As one reviewer wrote, "Perhaps there is no adaptation and subjects overshoot targets because they keep moving until the visual cursor lands in the target zone."

To assess the changes in representation of mass, we asked participants to perform reaching movements without any feedback (in a feedforward fashion) before and after playing pong. So, no visual cursor was present at any time during the reaching movements.

3) Related to point #2, in the lateral condition (Experiment 2 and Experiment 3) you argue that there are no learning differences between the two sides, focusing on an ANOVA of hit rates. Again, would like to see a more rigorous analysis of the adaptation function for the two sides.
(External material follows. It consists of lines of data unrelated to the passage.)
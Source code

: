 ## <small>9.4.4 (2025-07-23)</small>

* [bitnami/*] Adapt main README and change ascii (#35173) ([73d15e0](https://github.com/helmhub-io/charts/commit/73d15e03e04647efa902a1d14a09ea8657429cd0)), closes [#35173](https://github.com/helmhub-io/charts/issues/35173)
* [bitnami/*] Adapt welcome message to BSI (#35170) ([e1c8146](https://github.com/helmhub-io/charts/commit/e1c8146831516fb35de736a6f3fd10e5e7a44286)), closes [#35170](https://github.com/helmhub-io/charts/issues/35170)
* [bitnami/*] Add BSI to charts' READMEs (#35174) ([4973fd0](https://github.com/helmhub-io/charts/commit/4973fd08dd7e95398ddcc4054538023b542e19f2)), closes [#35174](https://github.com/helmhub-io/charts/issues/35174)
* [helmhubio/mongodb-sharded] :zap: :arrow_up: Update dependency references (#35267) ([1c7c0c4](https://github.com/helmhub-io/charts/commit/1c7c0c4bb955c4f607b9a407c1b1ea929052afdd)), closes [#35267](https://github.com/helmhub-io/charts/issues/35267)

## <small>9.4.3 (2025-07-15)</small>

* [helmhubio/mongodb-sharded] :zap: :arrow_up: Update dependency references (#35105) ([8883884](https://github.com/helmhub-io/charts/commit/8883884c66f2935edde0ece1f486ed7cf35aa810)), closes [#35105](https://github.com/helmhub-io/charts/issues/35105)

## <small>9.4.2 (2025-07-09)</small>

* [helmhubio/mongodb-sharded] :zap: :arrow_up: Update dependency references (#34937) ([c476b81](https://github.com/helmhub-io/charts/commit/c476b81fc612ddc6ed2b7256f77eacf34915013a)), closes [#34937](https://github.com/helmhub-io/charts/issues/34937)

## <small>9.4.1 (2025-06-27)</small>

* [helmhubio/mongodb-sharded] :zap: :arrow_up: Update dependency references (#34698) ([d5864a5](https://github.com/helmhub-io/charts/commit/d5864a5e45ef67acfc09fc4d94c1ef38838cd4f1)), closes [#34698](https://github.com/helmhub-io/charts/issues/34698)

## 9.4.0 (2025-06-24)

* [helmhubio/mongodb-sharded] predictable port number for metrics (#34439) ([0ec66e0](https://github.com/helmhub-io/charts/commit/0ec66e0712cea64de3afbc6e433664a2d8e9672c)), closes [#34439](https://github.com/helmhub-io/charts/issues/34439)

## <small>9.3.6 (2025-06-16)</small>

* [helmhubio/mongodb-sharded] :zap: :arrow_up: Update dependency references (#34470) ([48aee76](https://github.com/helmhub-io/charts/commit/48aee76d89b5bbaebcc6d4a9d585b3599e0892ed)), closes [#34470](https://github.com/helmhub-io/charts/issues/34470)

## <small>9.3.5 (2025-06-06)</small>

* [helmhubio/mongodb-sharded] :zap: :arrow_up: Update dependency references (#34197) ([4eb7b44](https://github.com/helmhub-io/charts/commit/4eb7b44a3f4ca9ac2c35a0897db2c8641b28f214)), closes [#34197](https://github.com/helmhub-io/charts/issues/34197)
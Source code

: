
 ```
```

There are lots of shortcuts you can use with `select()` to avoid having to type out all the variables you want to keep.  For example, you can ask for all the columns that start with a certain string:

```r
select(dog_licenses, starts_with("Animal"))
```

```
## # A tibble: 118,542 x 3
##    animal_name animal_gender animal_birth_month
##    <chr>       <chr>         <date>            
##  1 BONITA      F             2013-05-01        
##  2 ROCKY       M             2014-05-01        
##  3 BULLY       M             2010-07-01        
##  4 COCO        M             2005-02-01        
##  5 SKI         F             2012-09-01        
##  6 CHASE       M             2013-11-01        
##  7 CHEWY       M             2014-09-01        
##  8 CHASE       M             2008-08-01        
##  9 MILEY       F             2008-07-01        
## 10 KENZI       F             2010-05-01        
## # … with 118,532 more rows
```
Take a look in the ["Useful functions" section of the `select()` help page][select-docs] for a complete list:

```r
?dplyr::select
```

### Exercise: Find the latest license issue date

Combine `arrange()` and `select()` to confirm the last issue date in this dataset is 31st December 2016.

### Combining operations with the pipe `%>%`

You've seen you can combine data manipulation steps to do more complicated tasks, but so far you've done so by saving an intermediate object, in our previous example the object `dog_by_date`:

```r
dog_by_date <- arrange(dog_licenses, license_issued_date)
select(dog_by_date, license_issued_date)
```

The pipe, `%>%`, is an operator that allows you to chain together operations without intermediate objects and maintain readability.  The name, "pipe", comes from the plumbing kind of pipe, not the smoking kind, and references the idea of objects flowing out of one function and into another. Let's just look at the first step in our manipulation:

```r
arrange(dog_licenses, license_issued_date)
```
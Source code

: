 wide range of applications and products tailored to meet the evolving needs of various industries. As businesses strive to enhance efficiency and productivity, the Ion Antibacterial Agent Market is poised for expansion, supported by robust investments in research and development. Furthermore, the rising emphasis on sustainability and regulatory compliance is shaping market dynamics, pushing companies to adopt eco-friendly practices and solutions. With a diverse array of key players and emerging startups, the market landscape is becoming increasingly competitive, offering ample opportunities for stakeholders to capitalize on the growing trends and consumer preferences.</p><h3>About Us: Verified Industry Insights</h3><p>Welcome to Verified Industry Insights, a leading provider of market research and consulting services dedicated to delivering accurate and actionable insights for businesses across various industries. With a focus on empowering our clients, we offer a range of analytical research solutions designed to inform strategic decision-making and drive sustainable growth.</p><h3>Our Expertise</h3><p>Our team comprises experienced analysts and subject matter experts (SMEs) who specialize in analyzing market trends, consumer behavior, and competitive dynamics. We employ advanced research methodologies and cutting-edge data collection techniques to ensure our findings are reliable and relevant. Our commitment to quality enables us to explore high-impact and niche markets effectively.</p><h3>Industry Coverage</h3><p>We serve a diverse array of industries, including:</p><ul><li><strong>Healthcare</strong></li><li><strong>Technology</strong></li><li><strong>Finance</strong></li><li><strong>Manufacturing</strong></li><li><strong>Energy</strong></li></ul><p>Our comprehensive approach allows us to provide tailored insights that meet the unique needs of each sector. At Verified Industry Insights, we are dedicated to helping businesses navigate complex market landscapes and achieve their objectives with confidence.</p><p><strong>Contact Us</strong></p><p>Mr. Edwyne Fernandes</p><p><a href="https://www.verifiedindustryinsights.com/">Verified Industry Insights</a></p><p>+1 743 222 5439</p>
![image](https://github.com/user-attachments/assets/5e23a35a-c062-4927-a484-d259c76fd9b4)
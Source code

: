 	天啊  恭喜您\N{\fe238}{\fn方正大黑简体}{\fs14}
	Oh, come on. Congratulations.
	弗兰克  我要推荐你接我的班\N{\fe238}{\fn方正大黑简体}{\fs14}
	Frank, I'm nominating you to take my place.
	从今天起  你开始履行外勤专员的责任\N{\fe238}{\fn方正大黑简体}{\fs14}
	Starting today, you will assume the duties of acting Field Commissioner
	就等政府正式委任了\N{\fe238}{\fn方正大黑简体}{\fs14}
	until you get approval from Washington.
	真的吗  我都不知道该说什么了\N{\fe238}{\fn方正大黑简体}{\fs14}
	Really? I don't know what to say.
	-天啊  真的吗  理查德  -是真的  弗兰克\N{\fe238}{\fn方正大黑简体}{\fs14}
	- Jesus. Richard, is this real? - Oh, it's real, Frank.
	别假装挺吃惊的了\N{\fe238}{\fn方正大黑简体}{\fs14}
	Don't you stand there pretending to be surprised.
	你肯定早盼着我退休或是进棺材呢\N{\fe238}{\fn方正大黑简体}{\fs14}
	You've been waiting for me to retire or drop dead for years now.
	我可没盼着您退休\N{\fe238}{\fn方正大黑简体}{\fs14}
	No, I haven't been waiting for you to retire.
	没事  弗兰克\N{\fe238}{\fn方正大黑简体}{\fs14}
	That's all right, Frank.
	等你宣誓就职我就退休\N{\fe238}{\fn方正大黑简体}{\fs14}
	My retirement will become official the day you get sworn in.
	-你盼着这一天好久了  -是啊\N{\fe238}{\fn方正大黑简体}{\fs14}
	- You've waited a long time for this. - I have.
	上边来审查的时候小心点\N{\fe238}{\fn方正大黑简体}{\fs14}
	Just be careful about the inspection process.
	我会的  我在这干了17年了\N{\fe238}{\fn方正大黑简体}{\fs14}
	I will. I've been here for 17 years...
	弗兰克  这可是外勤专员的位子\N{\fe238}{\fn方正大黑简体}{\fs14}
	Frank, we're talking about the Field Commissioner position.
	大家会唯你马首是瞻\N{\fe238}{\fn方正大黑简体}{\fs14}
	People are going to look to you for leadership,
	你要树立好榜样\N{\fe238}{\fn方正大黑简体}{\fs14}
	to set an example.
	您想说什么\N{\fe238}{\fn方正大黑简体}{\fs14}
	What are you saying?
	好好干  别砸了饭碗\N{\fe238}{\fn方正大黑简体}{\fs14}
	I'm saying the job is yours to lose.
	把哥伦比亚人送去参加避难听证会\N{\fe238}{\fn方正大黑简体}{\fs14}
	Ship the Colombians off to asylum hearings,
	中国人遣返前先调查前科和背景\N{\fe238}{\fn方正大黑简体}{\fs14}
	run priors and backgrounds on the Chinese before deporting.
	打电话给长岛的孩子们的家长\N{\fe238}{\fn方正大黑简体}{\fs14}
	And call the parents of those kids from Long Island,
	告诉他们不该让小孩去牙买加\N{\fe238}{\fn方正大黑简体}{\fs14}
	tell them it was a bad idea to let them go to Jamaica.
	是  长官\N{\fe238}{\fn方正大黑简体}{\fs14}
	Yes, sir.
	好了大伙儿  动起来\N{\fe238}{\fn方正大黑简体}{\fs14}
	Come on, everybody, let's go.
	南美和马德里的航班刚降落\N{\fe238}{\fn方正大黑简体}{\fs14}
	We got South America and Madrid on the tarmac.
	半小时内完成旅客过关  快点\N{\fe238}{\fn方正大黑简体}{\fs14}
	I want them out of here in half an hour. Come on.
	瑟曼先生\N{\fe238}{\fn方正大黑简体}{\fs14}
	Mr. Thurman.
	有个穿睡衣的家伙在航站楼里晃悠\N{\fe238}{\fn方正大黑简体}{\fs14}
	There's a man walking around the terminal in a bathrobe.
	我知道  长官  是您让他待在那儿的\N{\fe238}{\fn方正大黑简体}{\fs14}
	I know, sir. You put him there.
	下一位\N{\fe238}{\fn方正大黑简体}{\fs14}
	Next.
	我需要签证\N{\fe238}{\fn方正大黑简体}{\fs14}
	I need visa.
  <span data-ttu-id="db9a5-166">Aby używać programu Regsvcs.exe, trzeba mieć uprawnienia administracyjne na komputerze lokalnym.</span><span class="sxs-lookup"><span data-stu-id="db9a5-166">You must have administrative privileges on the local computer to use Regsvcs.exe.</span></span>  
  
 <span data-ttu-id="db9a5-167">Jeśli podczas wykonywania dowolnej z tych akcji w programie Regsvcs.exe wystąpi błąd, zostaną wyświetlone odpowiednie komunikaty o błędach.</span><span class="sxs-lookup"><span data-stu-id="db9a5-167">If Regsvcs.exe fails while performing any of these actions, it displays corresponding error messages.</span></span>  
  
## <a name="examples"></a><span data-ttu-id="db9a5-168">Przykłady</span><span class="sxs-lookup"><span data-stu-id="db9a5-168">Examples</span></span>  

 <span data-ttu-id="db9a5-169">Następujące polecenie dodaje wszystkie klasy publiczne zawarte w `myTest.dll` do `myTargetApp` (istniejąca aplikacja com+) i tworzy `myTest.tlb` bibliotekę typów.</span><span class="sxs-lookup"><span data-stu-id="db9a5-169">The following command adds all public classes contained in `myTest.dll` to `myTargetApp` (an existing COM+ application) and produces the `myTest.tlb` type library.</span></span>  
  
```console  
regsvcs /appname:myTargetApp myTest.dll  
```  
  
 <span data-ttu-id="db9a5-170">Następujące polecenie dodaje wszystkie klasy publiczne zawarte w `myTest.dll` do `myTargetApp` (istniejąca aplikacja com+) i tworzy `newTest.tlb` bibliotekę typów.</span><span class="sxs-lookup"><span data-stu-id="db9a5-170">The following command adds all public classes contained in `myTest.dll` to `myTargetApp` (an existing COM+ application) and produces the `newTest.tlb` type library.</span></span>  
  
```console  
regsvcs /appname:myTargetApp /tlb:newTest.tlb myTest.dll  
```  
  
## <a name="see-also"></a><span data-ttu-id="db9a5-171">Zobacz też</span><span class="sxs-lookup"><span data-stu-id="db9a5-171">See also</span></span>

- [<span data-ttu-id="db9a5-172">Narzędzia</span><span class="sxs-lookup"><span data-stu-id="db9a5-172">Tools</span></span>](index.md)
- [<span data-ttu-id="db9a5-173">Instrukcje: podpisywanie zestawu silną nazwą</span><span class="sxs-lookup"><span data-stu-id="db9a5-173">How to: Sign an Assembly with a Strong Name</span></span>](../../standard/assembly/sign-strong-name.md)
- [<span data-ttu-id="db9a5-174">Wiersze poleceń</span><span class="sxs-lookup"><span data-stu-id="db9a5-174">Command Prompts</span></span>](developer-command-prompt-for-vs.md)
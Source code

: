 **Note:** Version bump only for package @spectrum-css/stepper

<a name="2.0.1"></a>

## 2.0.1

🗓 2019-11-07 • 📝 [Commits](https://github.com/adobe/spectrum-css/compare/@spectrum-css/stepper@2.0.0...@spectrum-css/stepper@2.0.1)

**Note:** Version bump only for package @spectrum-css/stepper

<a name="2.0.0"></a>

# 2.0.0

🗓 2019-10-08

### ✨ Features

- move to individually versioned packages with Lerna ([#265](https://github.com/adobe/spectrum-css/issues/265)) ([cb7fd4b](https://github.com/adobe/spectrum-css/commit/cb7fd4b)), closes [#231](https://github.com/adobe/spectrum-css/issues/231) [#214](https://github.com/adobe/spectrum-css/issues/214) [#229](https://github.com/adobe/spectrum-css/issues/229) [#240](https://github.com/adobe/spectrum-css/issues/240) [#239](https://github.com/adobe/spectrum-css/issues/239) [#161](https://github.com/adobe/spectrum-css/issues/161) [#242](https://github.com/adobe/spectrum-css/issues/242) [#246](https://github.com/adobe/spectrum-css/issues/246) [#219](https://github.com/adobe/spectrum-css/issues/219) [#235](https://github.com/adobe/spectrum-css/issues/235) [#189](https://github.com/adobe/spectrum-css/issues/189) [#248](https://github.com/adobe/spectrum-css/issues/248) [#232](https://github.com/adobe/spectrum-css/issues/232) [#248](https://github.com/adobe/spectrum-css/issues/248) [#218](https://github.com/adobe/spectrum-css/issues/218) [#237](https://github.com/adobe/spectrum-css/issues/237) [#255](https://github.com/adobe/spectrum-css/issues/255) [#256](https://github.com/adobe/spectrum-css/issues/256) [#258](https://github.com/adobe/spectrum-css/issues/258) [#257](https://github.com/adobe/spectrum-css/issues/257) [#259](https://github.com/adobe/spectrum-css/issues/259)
During adaptation, the difference between the time of collision with the ball and time of the peak velocity of the paddle was reduced by 0.018 ± 0.04s for the LP_R group and 0.019 ± 0.01 for the LP_L group. There was not any difference between the two groups in moving towards energy optimal policy (t-test, 𝑝𝑝 = 0.89). We have now also compared an additional kinematic feature of the movements during the pong game between two groups in the lateral condition and there was no difference in movement extent (t-test, 𝑝𝑝 = 0.18) between the two groups at the end of the adaptation. We have added this analysis to the manuscript.

For this experiment, it is also important to show that there are no systematic pre-adaptation differences in movements made to the two halves of the workspace. This is also important because you want to argue that the asymmetries after training arise because of contact with the pong ball. But given the differences in the robot arm inertial anisotropy at the left and the right, it is possible that these differences impact adaptation (e.g., might occur in absence of pong game).

To ensure that the difficulty level of playing pong was not different between the courts, initially we asked all participants to play the game with no delay in both courts. Hit rate analysis showed that there was no difference in performance across the courts for each individual (paired t-test, 𝑝𝑝 = 0.32). Thus, we could assume that there was not an inherent gap in difficulty between the two courts. The asymmetries after training was at a group level. In addition, there was no significant difference in the movement extent (t-test, 𝑝𝑝 = 0.5) between the movements made by the LP_R group on the right court and the movements made by the LP_L group on the left court during the pre-adaptation pong. We have added this analysis to the manuscript.

4) Consider reworking the order of the paper. As currently written, the motivation for Experiments 2/3 (which I think should be just called Experiment 2 with two conditions) is not clear and the explanation for the asymmetric results is not provided until much further in the manuscript. You could consider providing the key theoretical analysis right after Experiment 1 and then use this to motivate Experiment 2 in a more predictive manner ("This model leads to the prediction…"). I'm not endorsing post-hoc science writing here but assume this is what actually motivated Experiment 2. If you feel this reorganization suggestion would not help with the flow of the paper, then feel free to ignore this recommendation.

We have now provided the motivation for the Experiment 2 at the end of the first experiment and stated the hypothesis upfront and explained why asymmetric results are expected for the second experiment.